The Maghrebine (north African) countries are pretty similar in ways but different in others. Tunisia is a liberal country and I would say, along with Lebanon, is one of the more liberal countries in the Arab world. So it's not unusual to find a lot of cafes where men and women mix, although I haven't been to that many small villages in Tunisia but in the larger cities (Hammamet, Soussa, Tunis, Sfax, Djerba) it's not uncommon. But you still have of course the "men only" cafes, where you see them playing cards as well as backgammon, and chess. Tombac is still smoked by the older generation but the younger people are more into their flavoured molasses. Mint tea with pine nuts or coffee is usually taken with it. But you do get cafes where you have the options of milkshakes, sodas, non-alcoholic cocktails, etc.

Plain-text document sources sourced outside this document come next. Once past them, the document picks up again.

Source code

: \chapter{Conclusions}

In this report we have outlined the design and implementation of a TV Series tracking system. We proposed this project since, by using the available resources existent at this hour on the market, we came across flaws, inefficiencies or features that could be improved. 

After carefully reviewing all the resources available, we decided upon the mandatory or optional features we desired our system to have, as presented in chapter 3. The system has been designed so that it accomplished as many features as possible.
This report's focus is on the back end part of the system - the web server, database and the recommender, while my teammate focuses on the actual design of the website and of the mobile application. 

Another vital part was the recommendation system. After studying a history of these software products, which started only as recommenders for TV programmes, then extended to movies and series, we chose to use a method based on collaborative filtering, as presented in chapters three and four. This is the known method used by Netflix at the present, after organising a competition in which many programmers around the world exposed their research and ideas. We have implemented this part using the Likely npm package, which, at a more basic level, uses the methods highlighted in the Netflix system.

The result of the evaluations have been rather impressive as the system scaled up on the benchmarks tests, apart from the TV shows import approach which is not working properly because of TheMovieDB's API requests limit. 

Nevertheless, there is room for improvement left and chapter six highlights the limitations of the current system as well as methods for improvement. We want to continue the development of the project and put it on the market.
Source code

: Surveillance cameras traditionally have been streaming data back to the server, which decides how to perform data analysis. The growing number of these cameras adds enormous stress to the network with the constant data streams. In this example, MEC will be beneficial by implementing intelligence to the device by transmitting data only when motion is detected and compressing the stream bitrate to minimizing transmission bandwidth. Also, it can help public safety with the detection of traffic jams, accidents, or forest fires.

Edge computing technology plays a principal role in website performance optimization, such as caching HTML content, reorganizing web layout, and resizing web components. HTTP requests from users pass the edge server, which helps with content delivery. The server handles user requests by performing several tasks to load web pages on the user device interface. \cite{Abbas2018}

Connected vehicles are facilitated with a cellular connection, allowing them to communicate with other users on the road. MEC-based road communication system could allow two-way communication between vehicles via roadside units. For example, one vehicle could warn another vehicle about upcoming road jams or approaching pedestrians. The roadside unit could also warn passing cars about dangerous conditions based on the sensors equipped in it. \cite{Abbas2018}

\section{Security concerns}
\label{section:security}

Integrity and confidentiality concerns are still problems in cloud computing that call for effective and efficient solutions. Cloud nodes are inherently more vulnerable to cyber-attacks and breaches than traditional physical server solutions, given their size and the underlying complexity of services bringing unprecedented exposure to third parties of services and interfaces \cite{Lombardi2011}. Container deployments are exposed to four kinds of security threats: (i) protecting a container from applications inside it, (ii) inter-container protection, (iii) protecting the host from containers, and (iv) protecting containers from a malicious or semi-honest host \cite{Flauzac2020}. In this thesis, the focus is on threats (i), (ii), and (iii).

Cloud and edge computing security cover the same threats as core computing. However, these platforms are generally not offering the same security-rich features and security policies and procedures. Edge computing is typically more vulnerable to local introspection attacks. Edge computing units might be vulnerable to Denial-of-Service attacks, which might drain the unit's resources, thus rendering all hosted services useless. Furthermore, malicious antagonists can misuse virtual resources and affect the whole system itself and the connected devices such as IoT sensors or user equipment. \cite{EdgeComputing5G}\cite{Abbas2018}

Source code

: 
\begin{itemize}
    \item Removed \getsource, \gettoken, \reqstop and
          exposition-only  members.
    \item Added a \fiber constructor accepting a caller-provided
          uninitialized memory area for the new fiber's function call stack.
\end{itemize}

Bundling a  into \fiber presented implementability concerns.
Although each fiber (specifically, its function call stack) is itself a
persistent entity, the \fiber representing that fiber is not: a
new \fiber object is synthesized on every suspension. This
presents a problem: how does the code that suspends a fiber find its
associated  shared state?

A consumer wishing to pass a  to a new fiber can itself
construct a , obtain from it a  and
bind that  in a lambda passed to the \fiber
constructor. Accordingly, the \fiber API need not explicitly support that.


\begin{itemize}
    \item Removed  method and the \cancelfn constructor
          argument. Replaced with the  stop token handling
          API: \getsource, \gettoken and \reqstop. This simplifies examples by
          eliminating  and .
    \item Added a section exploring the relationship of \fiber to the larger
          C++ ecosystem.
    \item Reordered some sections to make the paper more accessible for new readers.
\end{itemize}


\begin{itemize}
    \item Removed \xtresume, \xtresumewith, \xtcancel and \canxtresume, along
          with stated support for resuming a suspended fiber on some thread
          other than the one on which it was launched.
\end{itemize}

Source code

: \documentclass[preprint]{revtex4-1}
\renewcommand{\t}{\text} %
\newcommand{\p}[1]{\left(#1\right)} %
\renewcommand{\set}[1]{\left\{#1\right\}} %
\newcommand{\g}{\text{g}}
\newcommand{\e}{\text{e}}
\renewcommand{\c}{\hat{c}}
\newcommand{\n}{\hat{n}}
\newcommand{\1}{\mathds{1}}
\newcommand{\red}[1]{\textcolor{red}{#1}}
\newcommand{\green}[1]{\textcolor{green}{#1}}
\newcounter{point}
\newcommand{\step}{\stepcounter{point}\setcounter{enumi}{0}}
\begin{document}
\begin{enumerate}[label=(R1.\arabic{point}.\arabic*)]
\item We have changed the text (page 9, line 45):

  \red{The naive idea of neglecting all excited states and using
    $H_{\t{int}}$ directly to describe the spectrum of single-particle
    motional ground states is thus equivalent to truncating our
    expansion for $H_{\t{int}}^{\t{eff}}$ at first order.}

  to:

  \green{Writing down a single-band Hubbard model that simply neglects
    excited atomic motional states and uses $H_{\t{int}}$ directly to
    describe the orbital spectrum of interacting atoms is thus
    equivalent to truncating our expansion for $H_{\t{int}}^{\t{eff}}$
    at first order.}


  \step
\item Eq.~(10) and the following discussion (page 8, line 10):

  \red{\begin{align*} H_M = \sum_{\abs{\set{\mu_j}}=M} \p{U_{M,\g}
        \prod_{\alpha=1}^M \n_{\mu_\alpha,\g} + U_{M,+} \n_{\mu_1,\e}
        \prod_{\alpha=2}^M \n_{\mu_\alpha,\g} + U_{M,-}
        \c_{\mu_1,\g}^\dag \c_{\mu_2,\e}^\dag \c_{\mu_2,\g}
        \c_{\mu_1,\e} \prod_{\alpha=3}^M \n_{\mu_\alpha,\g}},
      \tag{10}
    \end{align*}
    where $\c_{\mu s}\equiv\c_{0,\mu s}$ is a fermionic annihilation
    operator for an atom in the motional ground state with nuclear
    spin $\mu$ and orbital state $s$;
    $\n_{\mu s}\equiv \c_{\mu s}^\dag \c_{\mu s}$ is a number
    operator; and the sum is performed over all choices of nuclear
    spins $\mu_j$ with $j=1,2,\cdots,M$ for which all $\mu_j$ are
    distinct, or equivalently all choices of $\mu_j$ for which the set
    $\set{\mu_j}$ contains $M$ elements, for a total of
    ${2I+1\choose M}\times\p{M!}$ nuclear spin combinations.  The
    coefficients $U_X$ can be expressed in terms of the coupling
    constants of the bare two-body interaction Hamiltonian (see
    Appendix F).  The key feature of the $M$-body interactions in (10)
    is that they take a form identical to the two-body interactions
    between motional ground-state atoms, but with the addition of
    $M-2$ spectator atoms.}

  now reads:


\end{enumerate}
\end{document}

And there are of course a few restaurants where you can go out to order a meal and then enjoy a shisha (I don't think I've ever seen anyone order one before eating).
If anyone here does go to Tunis I would recommend the Cafe des Delices in Sidi Bou Said - http://www.npo.fr/tunisie_2009/photo...i_Bou_Said.jpg

There are no funny customs like passing the hose a certain way or anything like that, nothing I've come across anyways

I'm guessing Morocco is pretty similar to Tunisia as to the above, and from what I hear from my friends Algeria and Lybia is more segregated.